*** Records for this task Section Begins ***

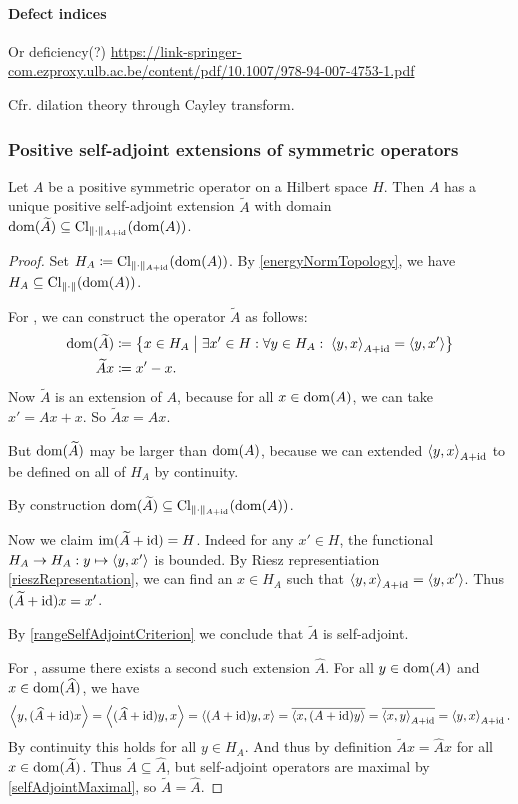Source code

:\paragraph{Defect indices}
Or deficiency(?)
\url{https://link-springer-com.ezproxy.ulb.ac.be/content/pdf/10.1007/978-94-007-4753-1.pdf}

Cfr. dilation theory through Cayley transform.

\subsubsection{Positive self-adjoint extensions of symmetric operators}
\begin{theorem}
Let $A$ be a positive symmetric operator on a Hilbert space $H$. Then $A$ has a unique positive self-adjoint extension $\widetilde{A}$ with domain $\operatorname{dom}(\widetilde{A}) \subseteq \operatorname{Cl}_{\lVert\cdot\rVert_{A+\operatorname{id}}}(\operatorname{dom}(A))$.
\end{theorem}
\begin{proof}
Set $H_A \coloneqq \operatorname{Cl}_{\lVert\cdot\rVert_{A+\operatorname{id}}}(\operatorname{dom}(A))$. By \ref{energyNormTopology}, we have $H_A \subseteq \operatorname{Cl}_{\lVert\cdot\rVert}(\operatorname{dom}(A))$.

For , we can construct the operator $\widetilde{A}$ as follows:
\begin{align*}
\operatorname{dom}(\widetilde{A}) &\coloneqq \left\{ x\in H_A \;\middle|\; \exists x'\in H:\forall y\in H_A:\; \left\langle y,x \right\rangle_{A+\operatorname{id}} = \left\langle y,x' \right\rangle \right\} \\
\widetilde{A}x &\coloneqq x' - x.
\end{align*}
Now $\widetilde{A}$ is an extension of $A$, because for all $x\in \operatorname{dom}(A)$, we can take $x' = Ax + x$. So $\widetilde{A}x = Ax$.

But $\operatorname{dom}(\widetilde{A})$ may be larger than $\operatorname{dom}(A)$, because we can extended $\left\langle y,x \right\rangle_{A+\operatorname{id}}$ to be defined on all of $H_A$ by continuity.

By construction $\operatorname{dom}(\widetilde{A}) \subseteq \operatorname{Cl}_{\lVert\cdot\rVert_{A+\operatorname{id}}}(\operatorname{dom}(A))$.

Now we claim $\operatorname{im}(\widetilde{A} + \operatorname{id}) = H$. Indeed for any $x'\in H$, the functional $H_A \to H_A: y\mapsto \left\langle y,x' \right\rangle$ is bounded. By Riesz representiation \ref{rieszRepresentation}, we can find an $x\in H_A$ such that $\left\langle y,x \right\rangle_{A+\operatorname{id}} = \left\langle y,x' \right\rangle$. Thus $(\widetilde{A} + \operatorname{id})x = x'$.

By \ref{rangeSelfAdjointCriterion} we conclude that $\widetilde{A}$ is self-adjoint. 

For , assume there exists a second such extension $\widehat{A}$. For all $y\in \operatorname{dom}(A)$ and $x\in \operatorname{dom}(\widehat{A})$, we have
\[ \left\langle y, (\widehat{A}+\operatorname{id})x \right\rangle = \left\langle (\widehat{A}+\operatorname{id})y, x \right\rangle = \left\langle (A+\operatorname{id})y, x \right\rangle = \overline{\left\langle x, (A+\operatorname{id})y \right\rangle} = \overline{\left\langle x, y \right\rangle_{A+\operatorname{id}}} = \left\langle y, x \right\rangle_{A+\operatorname{id}}. \]
By continuity this holds for all $y\in H_A$. And thus by definition $\widetilde{A}x = \widehat{A}x$ for all $x\in\operatorname{dom}(\widetilde{A})$. Thus $\widetilde{A} \subseteq \widehat{A}$, but self-adjoint operators are maximal by \ref{selfAdjointMaximal}, so $\widetilde{A} = \widehat{A}$.
\end{proof}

*** Records for this task Section Ends ***

Your goal -> Reproduce all entries above exactly, minus the images.

Task answer ->
Source code

:\paragraph{Defect indices}
Or deficiency(?)
\url{https://link-springer-com.ezproxy.ulb.ac.be/content/pdf/10.1007/978-94-007-4753-1.pdf}

Cfr. dilation theory through Cayley transform.

\subsubsection{Positive self-adjoint extensions of symmetric operators}
\begin{theorem}
Let $A$ be a positive symmetric operator on a Hilbert space $H$. Then $A$ has a unique positive self-adjoint extension $\widetilde{A}$ with domain $\operatorname{dom}(\widetilde{A}) \subseteq \operatorname{Cl}_{\lVert\cdot\rVert_{A+\operatorname{id}}}(\operatorname{dom}(A))$.
\end{theorem}
\begin{proof}
Set $H_A \coloneqq \operatorname{Cl}_{\lVert\cdot\rVert_{A+\operatorname{id}}}(\operatorname{dom}(A))$. By \ref{energyNormTopology}, we have $H_A \subseteq \operatorname{Cl}_{\lVert\cdot\rVert}(\operatorname{dom}(A))$.

For , we can construct the operator $\widetilde{A}$ as follows:
\begin{align*}
\operatorname{dom}(\widetilde{A}) &\coloneqq \left\{ x\in H_A \;\middle|\; \exists x'\in H:\forall y\in H_A:\; \left\langle y,x \right\rangle_{A+\operatorname{id}} = \left\langle y,x' \right\rangle \right\} \\
\widetilde{A}x &\coloneqq x' - x.
\end{align*}
Now $\widetilde{A}$ is an extension of $A$, because for all $x\in \operatorname{dom}(A)$, we can take $x' = Ax + x$. So $\widetilde{A}x = Ax$.

But $\operatorname{dom}(\widetilde{A})$ may be larger than $\operatorname{dom}(A)$, because we can extended $\left\langle y,x \right\rangle_{A+\operatorname{id}}$ to be defined on all of $H_A$ by continuity.

By construction $\operatorname{dom}(\widetilde{A}) \subseteq \operatorname{Cl}_{\lVert\cdot\rVert_{A+\operatorname{id}}}(\operatorname{dom}(A))$.

Now we claim $\operatorname{im}(\widetilde{A} + \operatorname{id}) = H$. Indeed for any $x'\in H$, the functional $H_A \to H_A: y\mapsto \left\langle y,x' \right\rangle$ is bounded. By Riesz representiation \ref{rieszRepresentation}, we can find an $x\in H_A$ such that $\left\langle y,x \right\rangle_{A+\operatorname{id}} = \left\langle y,x' \right\rangle$. Thus $(\widetilde{A} + \operatorname{id})x = x'$.

By \ref{rangeSelfAdjointCriterion} we conclude that $\widetilde{A}$ is self-adjoint. 

For , assume there exists a second such extension $\widehat{A}$. For all $y\in \operatorname{dom}(A)$ and $x\in \operatorname{dom}(\widehat{A})$, we have
\[ \left\langle y, (\widehat{A}+\operatorname{id})x \right\rangle = \left\langle (\widehat{A}+\operatorname{id})y, x \right\rangle = \left\langle (A+\operatorname{id})y, x \right\rangle = \overline{\left\langle x, (A+\operatorname{id})y \right\rangle} = \overline{\left\langle x, y \right\rangle_{A+\operatorname{id}}} = \left\langle y, x \right\rangle_{A+\operatorname{id}}. \]
By continuity this holds for all $y\in H_A$. And thus by definition $\widetilde{A}x = \widehat{A}x$ for all $x\in\operatorname{dom}(\widetilde{A})$. Thus $\widetilde{A} \subseteq \widehat{A}$, but self-adjoint operators are maximal by \ref{selfAdjointMaximal}, so $\widetilde{A} = \widehat{A}$.
\end{proof}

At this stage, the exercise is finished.